Filter the data below for the string "project" and copy each matching line.

Content starts

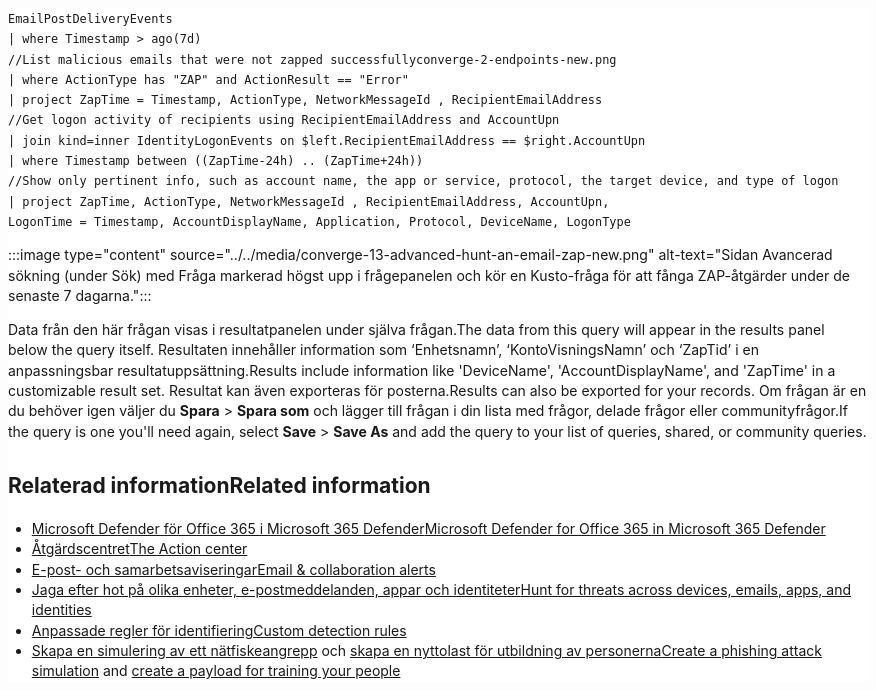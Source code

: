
 ```kusto
EmailPostDeliveryEvents 
| where Timestamp > ago(7d)
//List malicious emails that were not zapped successfullyconverge-2-endpoints-new.png
| where ActionType has "ZAP" and ActionResult == "Error"
| project ZapTime = Timestamp, ActionType, NetworkMessageId , RecipientEmailAddress 
//Get logon activity of recipients using RecipientEmailAddress and AccountUpn
| join kind=inner IdentityLogonEvents on $left.RecipientEmailAddress == $right.AccountUpn
| where Timestamp between ((ZapTime-24h) .. (ZapTime+24h))
//Show only pertinent info, such as account name, the app or service, protocol, the target device, and type of logon
| project ZapTime, ActionType, NetworkMessageId , RecipientEmailAddress, AccountUpn, 
LogonTime = Timestamp, AccountDisplayName, Application, Protocol, DeviceName, LogonType
```

:::image type="content" source="../../media/converge-13-advanced-hunt-an-email-zap-new.png" alt-text="Sidan Avancerad sökning (under Sök) med Fråga markerad högst upp i frågepanelen och kör en Kusto-fråga för att fånga ZAP-åtgärder under de senaste 7 dagarna.":::

<span data-ttu-id="c9b35-252">Data från den här frågan visas i resultatpanelen under själva frågan.</span><span class="sxs-lookup"><span data-stu-id="c9b35-252">The data from this query will appear in the results panel below the query itself.</span></span> <span data-ttu-id="c9b35-253">Resultaten innehåller information som ‘Enhetsnamn’, ‘KontoVisningsNamn’ och ‘ZapTid’ i en anpassningsbar resultatuppsättning.</span><span class="sxs-lookup"><span data-stu-id="c9b35-253">Results include information like 'DeviceName', 'AccountDisplayName', and 'ZapTime' in a customizable result set.</span></span> <span data-ttu-id="c9b35-254">Resultat kan även exporteras för posterna.</span><span class="sxs-lookup"><span data-stu-id="c9b35-254">Results can also be exported for your records.</span></span> <span data-ttu-id="c9b35-255">Om frågan är en du behöver igen väljer du **Spara** > **Spara som** och lägger till frågan i din lista med frågor, delade frågor eller communityfrågor.</span><span class="sxs-lookup"><span data-stu-id="c9b35-255">If the query is one you'll need again, select **Save** > **Save As** and add the query to your list of queries, shared, or community queries.</span></span>

## <a name="related-information"></a><span data-ttu-id="c9b35-256">Relaterad information</span><span class="sxs-lookup"><span data-stu-id="c9b35-256">Related information</span></span>

- [<span data-ttu-id="c9b35-257">Microsoft Defender för Office 365 i Microsoft 365 Defender</span><span class="sxs-lookup"><span data-stu-id="c9b35-257">Microsoft Defender for Office 365 in Microsoft 365 Defender</span></span>](microsoft-365-security-center-mdo.md)
- [<span data-ttu-id="c9b35-258">Åtgärdscentret</span><span class="sxs-lookup"><span data-stu-id="c9b35-258">The Action center</span></span>](./m365d-action-center.md)
- [<span data-ttu-id="c9b35-259">E-post- och samarbetsaviseringar</span><span class="sxs-lookup"><span data-stu-id="c9b35-259">Email & collaboration alerts</span></span>](../../compliance/alert-policies.md#default-alert-policies)
- [<span data-ttu-id="c9b35-260">Jaga efter hot på olika enheter, e-postmeddelanden, appar och identiteter</span><span class="sxs-lookup"><span data-stu-id="c9b35-260">Hunt for threats across devices, emails, apps, and identities</span></span>](./advanced-hunting-query-emails-devices.md)
- [<span data-ttu-id="c9b35-261">Anpassade regler för identifiering</span><span class="sxs-lookup"><span data-stu-id="c9b35-261">Custom detection rules</span></span>](/microsoft-365/security/defender-endpoint/custom-detection-rules)
- <span data-ttu-id="c9b35-262">[Skapa en simulering av ett nätfiskeangrepp](../office-365-security/attack-simulation-training.md) och [skapa en nyttolast för utbildning av personerna](../office-365-security/attack-simulation-training-payloads.md)</span><span class="sxs-lookup"><span data-stu-id="c9b35-262">[Create a phishing attack simulation](../office-365-security/attack-simulation-training.md) and [create a payload for training your people](../office-365-security/attack-simulation-training-payloads.md)</span></span>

Content ends

Expected output:
| project ZapTime = Timestamp, ActionType, NetworkMessageId , RecipientEmailAddress 
| project ZapTime, ActionType, NetworkMessageId , RecipientEmailAddress, AccountUpn, 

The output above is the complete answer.